Despite the issue of aging, another reason for the problem is the Chinese government lowering pension contributions from enterprises from 20 percent to 16 percent this May to reduce the tax burden on businesses and boost the real economy. How can this problem be resolved? The transfer of state assets is one primary option.

"State assets, seems to me, is the best funding source. Our state assets are huge... The total value is somewhere between 60 to 70 trillion yuan. According to government plans, 10 percent of them will be transferred to the pension fund. That is a huge amount of money. Seven trillion in all is enough to cover any pension shortfall," said Wu.

The building of the State-Owned Assets Administration and Supervision Commission of the State Council, Beijing, China. /VCG Photo

The building of the State-Owned Assets Administration and Supervision Commission of the State Council, Beijing, China. /VCG Photo

The expert also elaborated on the viability of the state assets transfer, telling CGTN that the Chinese people are the final and true owners of the state assets, so using such assets as the source of pension fund is logical and reasonable. He added that China’s state-owned enterprises (SOEs) have always been criticized for having single shareholders. So the transfer will, to some extent, improve the governance structure of SOEs by bringing in more shareholders.

"After transferring the shares or equities, another agency (National Council for Social Security Fund) will become their new major shareholder. The diversification is expected to improve the governance structure of SOEs," Wu said.

Chinese Premier Li Keqiang also said the government would increase the total amount of the social security fund by transferring state assets to guarantee the safety of pension during the first session of the 13th National People's Congress in March.
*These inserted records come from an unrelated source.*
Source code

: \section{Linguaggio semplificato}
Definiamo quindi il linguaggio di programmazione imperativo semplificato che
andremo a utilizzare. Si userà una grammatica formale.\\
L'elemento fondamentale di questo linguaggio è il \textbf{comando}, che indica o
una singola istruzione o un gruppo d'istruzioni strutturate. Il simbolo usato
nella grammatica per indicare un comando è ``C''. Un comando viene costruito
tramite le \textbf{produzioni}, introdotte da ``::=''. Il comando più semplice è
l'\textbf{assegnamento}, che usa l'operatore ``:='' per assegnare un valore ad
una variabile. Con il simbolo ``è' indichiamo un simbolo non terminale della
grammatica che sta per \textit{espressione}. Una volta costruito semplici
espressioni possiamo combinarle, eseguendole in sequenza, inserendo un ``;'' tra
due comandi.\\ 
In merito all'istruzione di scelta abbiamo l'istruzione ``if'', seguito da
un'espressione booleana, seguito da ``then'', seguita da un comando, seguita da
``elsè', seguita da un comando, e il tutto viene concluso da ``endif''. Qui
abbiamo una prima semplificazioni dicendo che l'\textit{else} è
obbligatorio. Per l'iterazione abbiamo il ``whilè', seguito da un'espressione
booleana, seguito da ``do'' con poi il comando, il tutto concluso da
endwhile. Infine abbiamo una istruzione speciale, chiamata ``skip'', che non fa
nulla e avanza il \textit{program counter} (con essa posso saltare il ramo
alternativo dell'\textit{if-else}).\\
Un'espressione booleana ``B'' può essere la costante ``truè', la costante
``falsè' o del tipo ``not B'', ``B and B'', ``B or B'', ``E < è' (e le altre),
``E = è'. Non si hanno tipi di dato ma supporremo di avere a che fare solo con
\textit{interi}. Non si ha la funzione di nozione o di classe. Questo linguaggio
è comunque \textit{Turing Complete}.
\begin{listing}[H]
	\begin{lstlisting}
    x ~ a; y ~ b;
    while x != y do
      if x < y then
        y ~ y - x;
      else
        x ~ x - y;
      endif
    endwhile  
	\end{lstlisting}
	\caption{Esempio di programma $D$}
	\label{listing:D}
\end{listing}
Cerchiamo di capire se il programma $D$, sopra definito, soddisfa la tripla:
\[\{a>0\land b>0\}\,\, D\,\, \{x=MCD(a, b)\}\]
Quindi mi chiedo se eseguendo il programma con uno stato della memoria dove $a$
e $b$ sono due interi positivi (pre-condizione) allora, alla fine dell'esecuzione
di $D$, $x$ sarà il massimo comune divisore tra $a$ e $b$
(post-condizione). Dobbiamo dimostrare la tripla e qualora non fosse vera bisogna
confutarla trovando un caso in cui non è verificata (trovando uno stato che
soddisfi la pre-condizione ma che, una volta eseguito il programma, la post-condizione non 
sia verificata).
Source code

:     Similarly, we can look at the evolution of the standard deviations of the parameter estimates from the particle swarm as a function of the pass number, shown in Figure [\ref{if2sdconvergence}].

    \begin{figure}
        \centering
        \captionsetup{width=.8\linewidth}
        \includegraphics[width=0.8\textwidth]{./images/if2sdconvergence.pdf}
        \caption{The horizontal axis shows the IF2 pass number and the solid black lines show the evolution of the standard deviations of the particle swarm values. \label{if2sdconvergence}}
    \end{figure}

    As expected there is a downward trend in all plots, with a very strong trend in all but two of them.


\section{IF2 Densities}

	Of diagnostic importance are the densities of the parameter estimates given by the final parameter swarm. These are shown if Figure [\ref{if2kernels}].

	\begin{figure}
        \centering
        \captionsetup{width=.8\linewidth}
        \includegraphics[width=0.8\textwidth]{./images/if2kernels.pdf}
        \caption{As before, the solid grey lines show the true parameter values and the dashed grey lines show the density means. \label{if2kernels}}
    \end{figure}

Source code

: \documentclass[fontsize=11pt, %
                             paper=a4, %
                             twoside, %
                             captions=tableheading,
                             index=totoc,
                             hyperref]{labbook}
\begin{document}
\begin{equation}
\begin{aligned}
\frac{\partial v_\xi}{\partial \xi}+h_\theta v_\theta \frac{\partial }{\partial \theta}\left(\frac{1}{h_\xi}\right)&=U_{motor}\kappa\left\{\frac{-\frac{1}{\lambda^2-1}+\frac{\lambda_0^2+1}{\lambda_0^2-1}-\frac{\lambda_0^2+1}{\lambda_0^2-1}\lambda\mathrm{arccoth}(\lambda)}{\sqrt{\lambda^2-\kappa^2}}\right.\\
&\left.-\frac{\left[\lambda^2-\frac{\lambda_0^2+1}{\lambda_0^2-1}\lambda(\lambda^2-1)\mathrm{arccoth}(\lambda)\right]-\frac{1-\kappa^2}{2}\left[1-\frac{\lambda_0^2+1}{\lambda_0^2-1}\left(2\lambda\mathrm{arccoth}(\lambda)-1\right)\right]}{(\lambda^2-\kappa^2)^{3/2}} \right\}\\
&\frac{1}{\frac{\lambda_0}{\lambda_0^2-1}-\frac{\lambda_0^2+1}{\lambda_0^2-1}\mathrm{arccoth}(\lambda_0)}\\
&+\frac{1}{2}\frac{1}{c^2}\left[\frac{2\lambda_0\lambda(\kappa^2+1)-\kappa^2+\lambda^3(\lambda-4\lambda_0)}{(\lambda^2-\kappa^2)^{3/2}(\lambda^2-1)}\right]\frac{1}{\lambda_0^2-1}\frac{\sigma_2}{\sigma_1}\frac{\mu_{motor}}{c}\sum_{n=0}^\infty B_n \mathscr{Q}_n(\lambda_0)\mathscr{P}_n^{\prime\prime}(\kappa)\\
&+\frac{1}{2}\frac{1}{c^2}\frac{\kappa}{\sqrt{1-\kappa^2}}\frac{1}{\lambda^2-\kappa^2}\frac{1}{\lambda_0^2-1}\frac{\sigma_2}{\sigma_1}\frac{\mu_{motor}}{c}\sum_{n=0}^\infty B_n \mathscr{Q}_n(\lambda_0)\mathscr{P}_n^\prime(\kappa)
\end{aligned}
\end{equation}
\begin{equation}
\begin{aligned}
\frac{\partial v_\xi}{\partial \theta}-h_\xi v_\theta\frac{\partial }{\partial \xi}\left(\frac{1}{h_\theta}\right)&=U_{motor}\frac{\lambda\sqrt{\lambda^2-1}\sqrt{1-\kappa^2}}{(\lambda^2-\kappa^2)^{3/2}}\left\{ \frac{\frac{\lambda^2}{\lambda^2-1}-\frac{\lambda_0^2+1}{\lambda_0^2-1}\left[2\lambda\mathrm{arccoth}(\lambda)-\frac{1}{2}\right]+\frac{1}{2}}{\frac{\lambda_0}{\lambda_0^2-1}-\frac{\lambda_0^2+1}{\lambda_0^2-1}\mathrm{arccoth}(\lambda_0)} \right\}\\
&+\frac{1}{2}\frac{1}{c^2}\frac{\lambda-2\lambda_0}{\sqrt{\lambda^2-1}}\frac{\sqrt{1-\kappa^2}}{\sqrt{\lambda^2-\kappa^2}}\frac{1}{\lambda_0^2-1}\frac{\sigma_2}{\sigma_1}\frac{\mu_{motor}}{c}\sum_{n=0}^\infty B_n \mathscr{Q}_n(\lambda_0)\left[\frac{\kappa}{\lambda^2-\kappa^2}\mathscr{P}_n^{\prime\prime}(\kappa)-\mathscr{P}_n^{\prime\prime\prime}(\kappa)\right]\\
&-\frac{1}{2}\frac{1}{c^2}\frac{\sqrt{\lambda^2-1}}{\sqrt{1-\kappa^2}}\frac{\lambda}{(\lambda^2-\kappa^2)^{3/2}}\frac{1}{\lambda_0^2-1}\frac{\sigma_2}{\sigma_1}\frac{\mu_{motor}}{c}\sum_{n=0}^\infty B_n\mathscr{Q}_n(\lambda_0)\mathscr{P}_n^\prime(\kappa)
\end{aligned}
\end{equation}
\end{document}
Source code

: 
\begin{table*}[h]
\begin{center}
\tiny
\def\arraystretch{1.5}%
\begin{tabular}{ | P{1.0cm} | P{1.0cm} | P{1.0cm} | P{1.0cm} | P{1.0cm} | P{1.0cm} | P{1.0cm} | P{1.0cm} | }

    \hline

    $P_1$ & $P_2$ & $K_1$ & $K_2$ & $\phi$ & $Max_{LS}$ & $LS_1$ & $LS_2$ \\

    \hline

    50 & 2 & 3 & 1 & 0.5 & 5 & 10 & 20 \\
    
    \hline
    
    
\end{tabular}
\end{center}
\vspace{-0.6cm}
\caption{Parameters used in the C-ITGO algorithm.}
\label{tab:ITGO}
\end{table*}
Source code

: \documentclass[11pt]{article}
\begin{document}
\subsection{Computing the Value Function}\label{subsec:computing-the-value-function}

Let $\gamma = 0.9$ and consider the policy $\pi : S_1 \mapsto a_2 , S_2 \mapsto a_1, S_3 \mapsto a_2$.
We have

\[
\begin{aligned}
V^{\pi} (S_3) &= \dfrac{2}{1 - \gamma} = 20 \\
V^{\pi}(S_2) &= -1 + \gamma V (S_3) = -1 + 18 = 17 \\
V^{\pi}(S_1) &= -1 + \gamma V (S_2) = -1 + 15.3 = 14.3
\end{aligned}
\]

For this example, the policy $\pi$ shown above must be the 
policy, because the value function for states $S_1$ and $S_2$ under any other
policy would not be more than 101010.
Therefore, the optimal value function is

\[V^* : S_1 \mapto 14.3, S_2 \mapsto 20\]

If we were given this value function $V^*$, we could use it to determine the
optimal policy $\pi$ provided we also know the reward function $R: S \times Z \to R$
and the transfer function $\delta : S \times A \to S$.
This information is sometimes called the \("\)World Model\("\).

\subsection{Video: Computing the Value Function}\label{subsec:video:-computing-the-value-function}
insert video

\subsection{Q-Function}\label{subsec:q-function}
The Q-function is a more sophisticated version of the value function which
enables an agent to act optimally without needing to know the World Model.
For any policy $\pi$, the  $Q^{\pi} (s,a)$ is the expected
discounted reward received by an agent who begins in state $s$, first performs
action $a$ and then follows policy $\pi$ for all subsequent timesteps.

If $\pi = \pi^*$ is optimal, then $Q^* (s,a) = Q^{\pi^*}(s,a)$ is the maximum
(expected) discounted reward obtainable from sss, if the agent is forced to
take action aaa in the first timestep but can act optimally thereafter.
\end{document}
The work will fully unfold this year, according to the State Council last week.

Chinese Premier Li Keqiang at the first session of the 13th National People's Congress. /Xinhua Photo

Chinese Premier Li Keqiang at the first session of the 13th National People's Congress. /Xinhua Photo

Transferring state assets is a viable solution, but not a panacea. The best way is to boost the economy, in turn allowing more enterprises to make pension contributions, according to the expert.

China has taken many other measures to address the funding challenge, including allocating a portion of central government funds to make up for the local pension deficit, in a country where pension contributions are collected and managed by local governments. Authorities are also allowing Chinese couples to have their second child to enlarge the labor force and to cut enterprise taxes to increase employment.

01:37

"The claim that the generations born after 1980 will have no pension once they retire is totally a misunderstanding of the pension system and irresponsible," said Zhang Yinghua, researcher of the World Social Security Research Center for the Chinese Academy of Social Sciences.

He explained that there was no surplus of pension fund when the system was founded in 1996. At that time, local governments paid annual pensions to retirees with the money they collected the same year from laborers and there was no surplus, but kept a balance.

The surplus of China's pension fund went up steadily since the establishment of the pension system, but because of aging, the reserve began to decrease in 2014, which will eventually run out by 2035 if all else remains unchanged.

"The calculation is true (the surplus of pension fund will run out by 2035), but it's normal and doesn’t mean the local governments can’t pay pensions to the people born after 1980 when they retire. Because the governments could keep a balance then, they're capable of doing it in the future," Zhang said.